Simulating the Decay of Inner Radiation Belt Electrons

Thursday, 18 December 2014
Richard Selesnick1, Jay Albert1, William R Johnston1, James Parker McCollough II1, Xinlin Li2 and Weichao Tu3, (1)Air Force Research Laboratory, Kirtland AFB, NM, United States, (2)University of Colorado at Boulder, Boulder, CO, United States, (3)Los Alamos National Laboratory, Los Alamos, NM, United States
Inner radiation belt electron intensity, for kinetic energies ~100 to 800 keV,
is characterized by occasional rapid injections followed by extended intervals
of steady decay.

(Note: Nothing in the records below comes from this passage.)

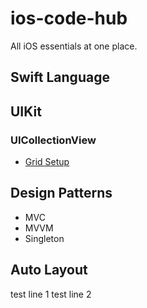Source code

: # ios-code-hub
All iOS essentials at one place.

## Swift Language

## UIKit

### UICollectionView
* [Grid Setup](https://github.com/wimansha/ios-code-hub/blob/main/uikit/uicollectionview/grid-layout-setup.MD)

## Design Patterns
* MVC
* MVVM
* Singleton

## Auto Layout

test line 1
test line 2
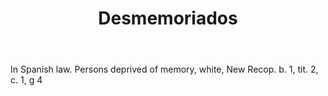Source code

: ---
title: Desmemoriados
letter: D
permalink: "/definitions/bld-desmemoriados.html"
body: In Spanish law. Persons deprived of memory, white, New Recop. b. 1, tit. 2,
  c. 1, g 4
published_at: '2018-07-07'
source: Black's Law Dictionary 2nd Ed (1910)
layout: post
---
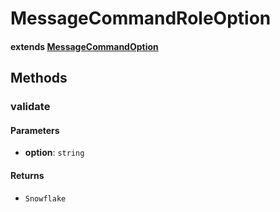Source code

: # MessageCommandRoleOption

<Badge type="tip" text="class" vertical="middle" />

#### extends [MessageCommandOption](./MessageCommandOption.md)

## Methods

### **validate** <Badge type="tip" text="override" vertical="middle" />

#### Parameters

-   **option**: `string`

#### Returns

-   `Snowflake`
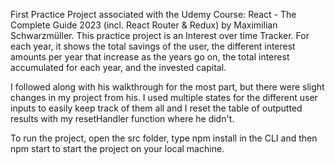 First Practice Project associated with the Udemy Course: React - The Complete Guide 2023 (incl. React Router & Redux) by Maximilian Schwarzmüller. This practice project is an Interest over time Tracker. For each year, it shows the total savings of the user, the different interest amounts per year that increase as the years go on, the total interest accumulated for each year, and the invested capital.

I followed along with his walkthrough for the most part, but there were slight changes in my project from his. I used multiple states for the different user inputs to easily keep track of them all and I reset the table of outputted results with my resetHandler function where he didn't.

To run the project, open the src folder, type npm install in the CLI and then npm start to start the project on your local machine.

Observed decay rates at low L are slower than expected on the
basis of scattering and energy loss from Coulomb collisions with atmospheric
neutral atoms and ambient plasma. This discrepancy has been attributed to
steady replenishment of the trapped electrons by inward radial diffusion,
despite the required diffusion coefficient being anomalously high. Theoretical
decay rate predictions have depended on a simplified diffusive formulation of
pitch angle scattering combined with a steady or fluctuating rate of energy
loss. In fact, these two processes occur in jumps, caused by collisions with
atomic nuclei and bound or free electrons respectively. Here we describe a
Monte Carlo simulation of inner belt electron decay including true
jump-process scattering and energy loss. Results are compared to those from
diffusive simulations with emphasis on the role of range straggling, which has
not been considered previously. The necessity for inward radial diffusion or
an alternative local electron source will be reassessed.